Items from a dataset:
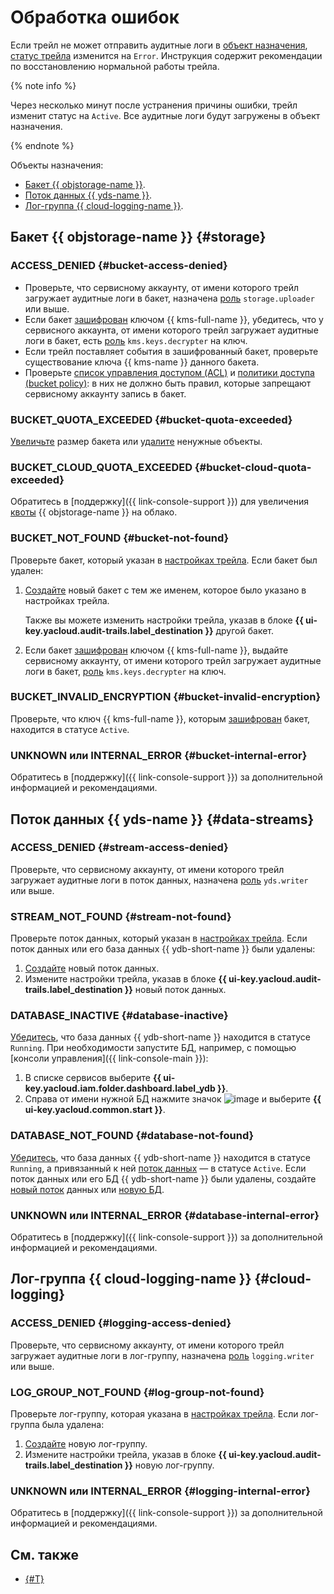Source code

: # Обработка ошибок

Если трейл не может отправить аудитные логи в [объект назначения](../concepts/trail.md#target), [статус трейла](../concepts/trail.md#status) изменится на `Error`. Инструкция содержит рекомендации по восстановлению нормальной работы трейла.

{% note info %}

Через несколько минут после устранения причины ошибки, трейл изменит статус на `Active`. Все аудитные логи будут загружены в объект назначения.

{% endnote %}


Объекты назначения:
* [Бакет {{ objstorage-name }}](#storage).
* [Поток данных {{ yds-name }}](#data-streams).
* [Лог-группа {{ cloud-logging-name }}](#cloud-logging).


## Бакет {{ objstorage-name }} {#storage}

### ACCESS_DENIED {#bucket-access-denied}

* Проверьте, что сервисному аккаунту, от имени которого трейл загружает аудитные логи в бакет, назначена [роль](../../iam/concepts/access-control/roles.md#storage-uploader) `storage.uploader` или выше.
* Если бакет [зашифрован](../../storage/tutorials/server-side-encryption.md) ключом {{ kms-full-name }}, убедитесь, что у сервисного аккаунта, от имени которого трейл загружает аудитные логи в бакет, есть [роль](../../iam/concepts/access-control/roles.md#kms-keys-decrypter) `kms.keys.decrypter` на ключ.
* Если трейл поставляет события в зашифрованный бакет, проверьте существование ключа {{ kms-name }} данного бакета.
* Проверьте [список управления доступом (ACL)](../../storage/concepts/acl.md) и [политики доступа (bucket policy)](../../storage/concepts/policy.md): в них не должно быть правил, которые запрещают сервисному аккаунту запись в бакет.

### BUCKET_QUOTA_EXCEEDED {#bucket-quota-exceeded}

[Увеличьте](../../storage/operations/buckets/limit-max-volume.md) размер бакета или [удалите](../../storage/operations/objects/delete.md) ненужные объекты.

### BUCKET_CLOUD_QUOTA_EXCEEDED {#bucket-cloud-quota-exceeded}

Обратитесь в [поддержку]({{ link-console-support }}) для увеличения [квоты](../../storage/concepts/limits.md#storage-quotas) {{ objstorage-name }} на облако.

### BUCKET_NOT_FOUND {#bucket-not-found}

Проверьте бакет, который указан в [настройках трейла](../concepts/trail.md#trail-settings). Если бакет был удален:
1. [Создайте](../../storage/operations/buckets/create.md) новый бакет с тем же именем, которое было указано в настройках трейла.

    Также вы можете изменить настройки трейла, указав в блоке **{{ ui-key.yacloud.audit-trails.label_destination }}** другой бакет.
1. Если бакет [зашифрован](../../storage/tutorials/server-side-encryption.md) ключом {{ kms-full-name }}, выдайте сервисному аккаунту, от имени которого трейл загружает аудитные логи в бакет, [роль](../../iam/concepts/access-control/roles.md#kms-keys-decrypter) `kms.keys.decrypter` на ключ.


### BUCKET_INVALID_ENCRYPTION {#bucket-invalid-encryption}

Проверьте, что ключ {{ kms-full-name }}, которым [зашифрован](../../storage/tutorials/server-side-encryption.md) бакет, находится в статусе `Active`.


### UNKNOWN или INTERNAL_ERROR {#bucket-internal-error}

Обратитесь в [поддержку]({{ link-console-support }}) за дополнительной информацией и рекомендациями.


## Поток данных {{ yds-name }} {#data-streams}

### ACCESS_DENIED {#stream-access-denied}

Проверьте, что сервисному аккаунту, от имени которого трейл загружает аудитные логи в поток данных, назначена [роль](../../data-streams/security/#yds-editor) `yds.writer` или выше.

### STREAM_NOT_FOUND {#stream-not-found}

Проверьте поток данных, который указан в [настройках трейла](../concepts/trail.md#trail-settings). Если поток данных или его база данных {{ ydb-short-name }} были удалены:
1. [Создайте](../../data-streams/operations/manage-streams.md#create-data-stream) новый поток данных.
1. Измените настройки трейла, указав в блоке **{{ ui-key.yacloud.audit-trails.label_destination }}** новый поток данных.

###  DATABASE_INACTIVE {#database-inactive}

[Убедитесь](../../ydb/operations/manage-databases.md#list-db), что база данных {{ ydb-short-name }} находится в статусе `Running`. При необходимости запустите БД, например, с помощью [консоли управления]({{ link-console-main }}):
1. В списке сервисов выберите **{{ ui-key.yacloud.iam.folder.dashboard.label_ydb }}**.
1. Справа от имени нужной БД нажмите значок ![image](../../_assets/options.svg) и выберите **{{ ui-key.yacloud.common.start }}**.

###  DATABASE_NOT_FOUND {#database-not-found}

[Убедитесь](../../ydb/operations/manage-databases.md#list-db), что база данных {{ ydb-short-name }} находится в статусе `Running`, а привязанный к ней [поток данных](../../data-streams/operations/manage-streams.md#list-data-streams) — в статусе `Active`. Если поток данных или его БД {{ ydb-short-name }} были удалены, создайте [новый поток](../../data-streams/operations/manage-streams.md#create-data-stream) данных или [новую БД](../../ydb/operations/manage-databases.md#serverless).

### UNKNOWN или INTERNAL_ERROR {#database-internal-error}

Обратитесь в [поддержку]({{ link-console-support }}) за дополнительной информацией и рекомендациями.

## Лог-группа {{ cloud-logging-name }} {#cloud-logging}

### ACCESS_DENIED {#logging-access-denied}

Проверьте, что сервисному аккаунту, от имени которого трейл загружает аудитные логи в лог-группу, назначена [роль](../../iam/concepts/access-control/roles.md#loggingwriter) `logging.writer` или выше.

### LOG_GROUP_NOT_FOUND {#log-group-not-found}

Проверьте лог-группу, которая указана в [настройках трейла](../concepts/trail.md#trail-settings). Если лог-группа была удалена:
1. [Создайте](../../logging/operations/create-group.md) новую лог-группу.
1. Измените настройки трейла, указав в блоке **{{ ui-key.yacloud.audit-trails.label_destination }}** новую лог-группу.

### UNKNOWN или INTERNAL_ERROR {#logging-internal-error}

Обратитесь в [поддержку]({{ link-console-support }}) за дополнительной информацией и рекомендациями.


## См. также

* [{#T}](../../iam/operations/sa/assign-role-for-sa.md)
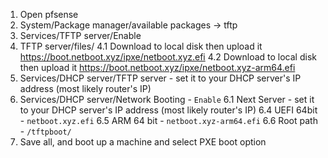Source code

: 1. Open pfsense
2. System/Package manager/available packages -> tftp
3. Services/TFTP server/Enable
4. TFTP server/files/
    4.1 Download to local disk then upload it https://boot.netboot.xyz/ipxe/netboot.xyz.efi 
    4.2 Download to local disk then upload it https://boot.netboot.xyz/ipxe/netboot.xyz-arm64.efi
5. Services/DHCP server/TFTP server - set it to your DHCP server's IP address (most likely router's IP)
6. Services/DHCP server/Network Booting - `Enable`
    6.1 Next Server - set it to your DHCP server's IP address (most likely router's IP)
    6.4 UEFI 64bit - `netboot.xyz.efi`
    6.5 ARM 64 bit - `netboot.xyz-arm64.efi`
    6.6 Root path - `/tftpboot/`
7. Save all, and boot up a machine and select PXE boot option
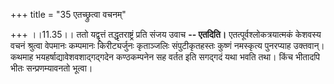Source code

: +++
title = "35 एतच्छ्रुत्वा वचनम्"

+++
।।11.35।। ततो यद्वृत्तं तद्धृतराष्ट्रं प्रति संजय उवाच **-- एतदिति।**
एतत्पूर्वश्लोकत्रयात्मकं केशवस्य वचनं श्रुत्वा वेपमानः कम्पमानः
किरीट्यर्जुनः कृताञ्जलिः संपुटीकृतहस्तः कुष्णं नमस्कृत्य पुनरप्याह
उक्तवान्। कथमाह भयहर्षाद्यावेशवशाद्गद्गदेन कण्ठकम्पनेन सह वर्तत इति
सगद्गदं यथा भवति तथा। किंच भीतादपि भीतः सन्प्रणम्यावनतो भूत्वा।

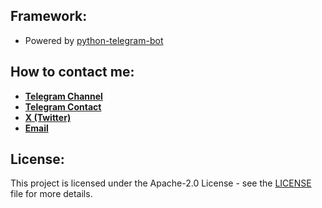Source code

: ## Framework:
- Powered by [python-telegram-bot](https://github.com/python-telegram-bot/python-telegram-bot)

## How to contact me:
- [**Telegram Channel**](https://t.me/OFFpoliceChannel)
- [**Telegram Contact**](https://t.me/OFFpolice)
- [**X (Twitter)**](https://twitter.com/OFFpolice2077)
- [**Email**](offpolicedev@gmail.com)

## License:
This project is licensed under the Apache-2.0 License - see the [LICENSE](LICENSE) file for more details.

Task statement = Reproduce the data above word for word from its first line through the line that holds "убедитесь, что у", both ends included; skip pictures.

Task answer =
Source code

: # Обработка ошибок

Если трейл не может отправить аудитные логи в [объект назначения](../concepts/trail.md#target), [статус трейла](../concepts/trail.md#status) изменится на `Error`. Инструкция содержит рекомендации по восстановлению нормальной работы трейла.

{% note info %}

Через несколько минут после устранения причины ошибки, трейл изменит статус на `Active`. Все аудитные логи будут загружены в объект назначения.

{% endnote %}


Объекты назначения:
* [Бакет {{ objstorage-name }}](#storage).
* [Поток данных {{ yds-name }}](#data-streams).
* [Лог-группа {{ cloud-logging-name }}](#cloud-logging).


## Бакет {{ objstorage-name }} {#storage}

### ACCESS_DENIED {#bucket-access-denied}

* Проверьте, что сервисному аккаунту, от имени которого трейл загружает аудитные логи в бакет, назначена [роль](../../iam/concepts/access-control/roles.md#storage-uploader) `storage.uploader` или выше.
* Если бакет [зашифрован](../../storage/tutorials/server-side-encryption.md) ключом {{ kms-full-name }}, убедитесь, что у сервисного аккаунта, от имени которого трейл загружает аудитные логи в бакет, есть [роль](../../iam/concepts/access-control/roles.md#kms-keys-decrypter) `kms.keys.decrypter` на ключ.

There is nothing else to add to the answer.